New York Times columnist Nicholas Kristof, long a champion of what he calls “bright-eyed young people” trying to save the world, gives a full-throated endorsement of encore careers in his July 21 column.

Kristof highlights two aging baby boomers who are spearheading the fight against malaria. One, Nobel Prize winner Peter Agre, gave up “a fancy administrative position” and took a substantial pay cut to head the Malaria Research Institute at Johns Hopkins. “It wasn’t a matter of being a Mother Teresa,” Dr. Agre told Kristof. “It was a matter of, ‘Boy, that sounds like fun!”
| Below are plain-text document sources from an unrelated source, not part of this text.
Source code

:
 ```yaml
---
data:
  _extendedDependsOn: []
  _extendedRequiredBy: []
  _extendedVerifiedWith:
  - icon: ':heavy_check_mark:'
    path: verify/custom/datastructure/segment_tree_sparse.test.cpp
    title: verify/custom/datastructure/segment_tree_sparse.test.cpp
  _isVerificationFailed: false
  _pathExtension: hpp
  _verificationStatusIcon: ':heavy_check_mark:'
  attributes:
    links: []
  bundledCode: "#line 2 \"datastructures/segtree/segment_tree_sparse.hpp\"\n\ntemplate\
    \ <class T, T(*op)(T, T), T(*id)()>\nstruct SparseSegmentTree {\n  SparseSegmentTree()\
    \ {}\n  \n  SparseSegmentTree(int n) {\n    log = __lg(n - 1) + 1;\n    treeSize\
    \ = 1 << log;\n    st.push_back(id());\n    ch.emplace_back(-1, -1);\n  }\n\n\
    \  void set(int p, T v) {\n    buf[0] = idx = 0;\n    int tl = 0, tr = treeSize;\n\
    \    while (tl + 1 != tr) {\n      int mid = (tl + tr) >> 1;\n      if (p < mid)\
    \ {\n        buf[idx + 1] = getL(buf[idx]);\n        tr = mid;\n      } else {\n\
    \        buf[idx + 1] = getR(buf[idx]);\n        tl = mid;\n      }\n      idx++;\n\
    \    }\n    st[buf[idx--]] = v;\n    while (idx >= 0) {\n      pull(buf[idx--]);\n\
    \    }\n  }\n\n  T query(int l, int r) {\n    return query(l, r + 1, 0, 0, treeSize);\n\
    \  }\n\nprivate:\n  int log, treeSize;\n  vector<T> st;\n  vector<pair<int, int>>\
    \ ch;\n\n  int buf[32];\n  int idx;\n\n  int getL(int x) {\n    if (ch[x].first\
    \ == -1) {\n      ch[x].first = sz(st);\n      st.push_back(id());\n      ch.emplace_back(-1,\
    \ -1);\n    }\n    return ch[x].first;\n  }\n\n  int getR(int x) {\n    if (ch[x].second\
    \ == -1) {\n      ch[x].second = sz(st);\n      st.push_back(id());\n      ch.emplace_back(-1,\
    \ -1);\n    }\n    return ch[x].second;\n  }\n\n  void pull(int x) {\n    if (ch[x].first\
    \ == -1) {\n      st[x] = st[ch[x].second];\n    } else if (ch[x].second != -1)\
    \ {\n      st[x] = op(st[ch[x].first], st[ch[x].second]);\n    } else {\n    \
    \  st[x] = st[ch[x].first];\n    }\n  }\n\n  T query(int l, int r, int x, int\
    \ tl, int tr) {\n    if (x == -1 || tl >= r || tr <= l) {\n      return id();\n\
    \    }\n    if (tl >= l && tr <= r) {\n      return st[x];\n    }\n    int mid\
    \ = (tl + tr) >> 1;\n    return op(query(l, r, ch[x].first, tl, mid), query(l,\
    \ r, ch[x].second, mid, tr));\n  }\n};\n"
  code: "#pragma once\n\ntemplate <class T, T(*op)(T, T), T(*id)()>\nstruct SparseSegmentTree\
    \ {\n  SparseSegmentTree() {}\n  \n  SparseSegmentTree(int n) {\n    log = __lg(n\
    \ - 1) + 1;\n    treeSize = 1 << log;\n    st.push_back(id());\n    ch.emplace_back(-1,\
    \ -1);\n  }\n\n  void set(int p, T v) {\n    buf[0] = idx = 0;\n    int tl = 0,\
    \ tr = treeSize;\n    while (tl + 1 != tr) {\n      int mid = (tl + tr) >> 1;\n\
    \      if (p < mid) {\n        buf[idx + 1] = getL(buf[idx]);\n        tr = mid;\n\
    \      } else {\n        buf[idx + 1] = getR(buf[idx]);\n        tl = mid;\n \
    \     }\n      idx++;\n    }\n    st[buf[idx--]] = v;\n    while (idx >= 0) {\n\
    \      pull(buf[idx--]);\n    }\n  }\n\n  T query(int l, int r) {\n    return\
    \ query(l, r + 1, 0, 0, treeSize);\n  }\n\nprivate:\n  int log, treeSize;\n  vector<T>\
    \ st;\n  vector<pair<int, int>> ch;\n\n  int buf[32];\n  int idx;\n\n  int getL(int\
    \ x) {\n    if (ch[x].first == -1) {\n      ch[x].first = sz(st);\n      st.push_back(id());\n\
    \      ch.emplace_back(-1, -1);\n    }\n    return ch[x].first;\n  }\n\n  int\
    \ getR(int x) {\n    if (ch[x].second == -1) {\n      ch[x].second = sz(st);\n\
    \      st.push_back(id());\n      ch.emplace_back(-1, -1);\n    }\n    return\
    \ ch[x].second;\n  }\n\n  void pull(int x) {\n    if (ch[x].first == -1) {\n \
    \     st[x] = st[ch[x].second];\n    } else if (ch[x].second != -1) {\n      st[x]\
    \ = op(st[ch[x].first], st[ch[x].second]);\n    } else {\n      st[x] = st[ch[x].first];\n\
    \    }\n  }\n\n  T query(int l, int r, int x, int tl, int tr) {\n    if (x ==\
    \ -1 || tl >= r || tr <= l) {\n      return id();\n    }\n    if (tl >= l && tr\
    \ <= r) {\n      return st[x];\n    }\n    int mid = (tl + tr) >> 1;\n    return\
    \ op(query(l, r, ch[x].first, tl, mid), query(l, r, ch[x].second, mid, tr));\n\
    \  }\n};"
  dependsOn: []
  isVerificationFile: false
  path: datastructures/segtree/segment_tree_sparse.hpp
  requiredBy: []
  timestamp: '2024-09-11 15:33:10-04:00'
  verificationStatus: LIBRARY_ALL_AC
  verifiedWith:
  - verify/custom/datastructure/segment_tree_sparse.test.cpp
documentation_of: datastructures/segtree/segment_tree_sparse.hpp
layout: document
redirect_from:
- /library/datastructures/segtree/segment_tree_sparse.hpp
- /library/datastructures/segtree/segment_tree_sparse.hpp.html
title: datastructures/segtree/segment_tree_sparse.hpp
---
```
The other, Rob Mather, left a career as a management consultant to found Against Malaria, helping families buy bed nets to protect against mosquitoes. “Mr. Mather’s work has resulted in hundreds of thousands of bed nets being shipped abroad to save lives so far,” Kristof writes, “all of which he finds rather more fulfilling than his previous, more lucrative career.”

“If we boomers decide to use our retirement to change the world, rather than our golf game, our dodderdom will have consequences for society every bit as profound as our youth did,” Kristoff writes.

Phrases like “dodderdom,” and even the headline of the column, “Geezers Doing Good,” may put some people off, but they also serve to defuse the issue of age, by poking fun and stripping off the cloak of euphemisms. (What do you think? Post a comment.)

Of course, Kristof can’t avoid a mention of Bill Gates, who has left his job at Microsoft to devote full-time to his foundation, tackling challenges in global health, education and poverty reduction.

“We often think of those trying to save the world as bright-eyed young people, but Mr. Gates is part of a booming trend: the “encore career” as a substitute for retirement,” Kristof writes. “Definitions are still in flux, but an encore career typically aims to provide a dose of personal satisfaction by ‘giving back.’”

If more people take on encore careers, he says, “The boomers who arrived on the scene by igniting a sexual revolution could leave by staging a give-back revolution. Boomers just may be remembered more for what they did in their 60s than for what they did in the Sixties.”